Gather all lines in the records below that include the word "from".

[Stored entries]
• • • • •

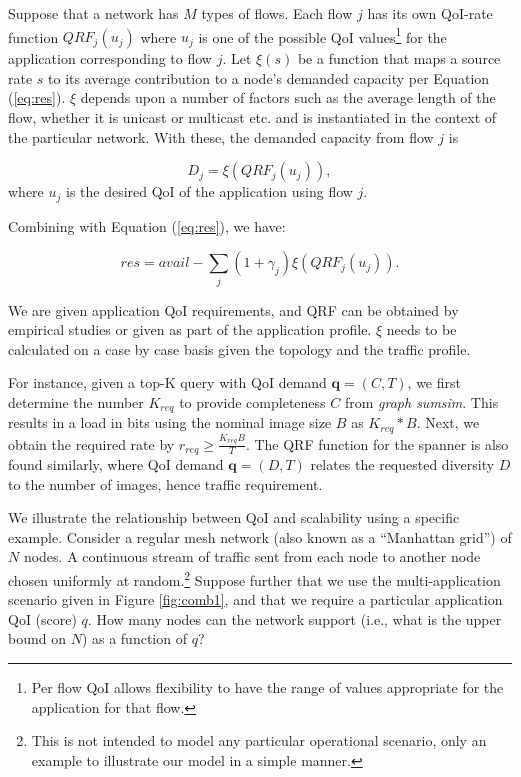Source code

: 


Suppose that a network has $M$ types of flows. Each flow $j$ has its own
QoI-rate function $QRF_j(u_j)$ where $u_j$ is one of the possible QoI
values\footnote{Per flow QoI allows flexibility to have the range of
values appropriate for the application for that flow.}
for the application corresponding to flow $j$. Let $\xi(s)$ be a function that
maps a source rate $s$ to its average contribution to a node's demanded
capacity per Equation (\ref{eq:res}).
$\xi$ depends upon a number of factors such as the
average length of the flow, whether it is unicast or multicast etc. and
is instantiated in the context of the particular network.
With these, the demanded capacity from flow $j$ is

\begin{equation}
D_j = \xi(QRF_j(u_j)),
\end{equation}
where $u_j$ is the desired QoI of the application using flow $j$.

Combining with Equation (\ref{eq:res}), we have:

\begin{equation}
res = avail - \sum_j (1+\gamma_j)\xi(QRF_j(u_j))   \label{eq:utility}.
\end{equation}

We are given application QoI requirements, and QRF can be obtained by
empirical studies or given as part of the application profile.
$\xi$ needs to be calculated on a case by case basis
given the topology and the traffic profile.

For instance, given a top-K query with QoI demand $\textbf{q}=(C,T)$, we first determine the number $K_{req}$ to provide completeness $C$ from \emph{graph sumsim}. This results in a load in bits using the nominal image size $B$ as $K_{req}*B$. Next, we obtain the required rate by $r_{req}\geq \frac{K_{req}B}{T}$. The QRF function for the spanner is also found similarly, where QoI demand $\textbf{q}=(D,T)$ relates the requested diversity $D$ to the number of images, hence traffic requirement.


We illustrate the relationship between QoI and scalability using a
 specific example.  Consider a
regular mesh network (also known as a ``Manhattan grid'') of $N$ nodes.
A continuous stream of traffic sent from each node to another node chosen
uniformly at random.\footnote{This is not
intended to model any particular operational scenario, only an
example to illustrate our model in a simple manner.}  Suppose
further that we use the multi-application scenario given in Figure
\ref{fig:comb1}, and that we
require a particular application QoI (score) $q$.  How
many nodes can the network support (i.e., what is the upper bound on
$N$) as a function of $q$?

• • • • •

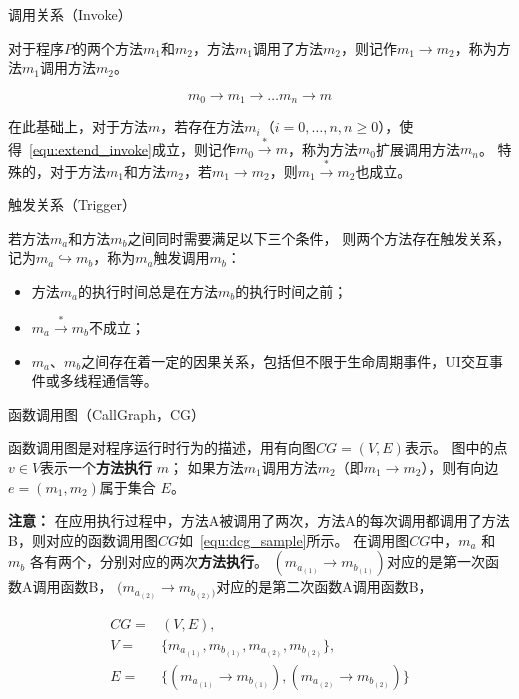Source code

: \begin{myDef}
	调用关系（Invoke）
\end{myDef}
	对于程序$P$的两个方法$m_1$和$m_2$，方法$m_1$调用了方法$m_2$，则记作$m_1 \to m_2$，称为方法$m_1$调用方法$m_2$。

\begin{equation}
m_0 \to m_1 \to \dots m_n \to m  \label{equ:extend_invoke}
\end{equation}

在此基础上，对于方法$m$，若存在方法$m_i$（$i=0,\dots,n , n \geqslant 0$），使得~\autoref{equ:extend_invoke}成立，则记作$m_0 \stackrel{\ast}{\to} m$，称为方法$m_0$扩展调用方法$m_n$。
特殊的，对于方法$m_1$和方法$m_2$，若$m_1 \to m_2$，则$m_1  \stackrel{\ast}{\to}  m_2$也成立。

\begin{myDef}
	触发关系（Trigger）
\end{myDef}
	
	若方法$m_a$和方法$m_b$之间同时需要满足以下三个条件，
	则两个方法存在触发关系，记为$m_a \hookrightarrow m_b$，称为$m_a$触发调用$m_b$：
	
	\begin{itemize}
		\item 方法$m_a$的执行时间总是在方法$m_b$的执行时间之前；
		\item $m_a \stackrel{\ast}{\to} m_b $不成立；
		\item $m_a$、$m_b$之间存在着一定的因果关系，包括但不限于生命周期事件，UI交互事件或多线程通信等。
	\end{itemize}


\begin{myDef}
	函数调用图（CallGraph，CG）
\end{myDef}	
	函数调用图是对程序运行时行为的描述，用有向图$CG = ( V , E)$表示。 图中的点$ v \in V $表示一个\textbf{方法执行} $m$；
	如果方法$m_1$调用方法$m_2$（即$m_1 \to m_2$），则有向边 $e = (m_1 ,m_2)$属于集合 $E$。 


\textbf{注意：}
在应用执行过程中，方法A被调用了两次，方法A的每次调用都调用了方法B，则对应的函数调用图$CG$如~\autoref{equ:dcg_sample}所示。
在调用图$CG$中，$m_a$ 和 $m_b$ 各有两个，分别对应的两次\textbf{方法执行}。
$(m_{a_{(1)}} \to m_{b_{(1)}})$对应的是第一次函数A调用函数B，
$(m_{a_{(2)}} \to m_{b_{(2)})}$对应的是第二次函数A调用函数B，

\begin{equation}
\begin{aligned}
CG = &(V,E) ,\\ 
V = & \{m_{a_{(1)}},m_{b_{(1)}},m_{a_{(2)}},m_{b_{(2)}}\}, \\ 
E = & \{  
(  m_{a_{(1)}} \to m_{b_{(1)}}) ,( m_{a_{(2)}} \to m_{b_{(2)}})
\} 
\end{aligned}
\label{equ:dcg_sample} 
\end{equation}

• • • • •

Result for this exercise:
With these, the demanded capacity from flow $j$ is
For instance, given a top-K query with QoI demand $\textbf{q}=(C,T)$, we first determine the number $K_{req}$ to provide completeness $C$ from \emph{graph sumsim}. This results in a load in bits using the nominal image size $B$ as $K_{req}*B$. Next, we obtain the required rate by $r_{req}\geq \frac{K_{req}B}{T}$. The QRF function for the spanner is also found similarly, where QoI demand $\textbf{q}=(D,T)$ relates the requested diversity $D$ to the number of images, hence traffic requirement.
A continuous stream of traffic sent from each node to another node chosen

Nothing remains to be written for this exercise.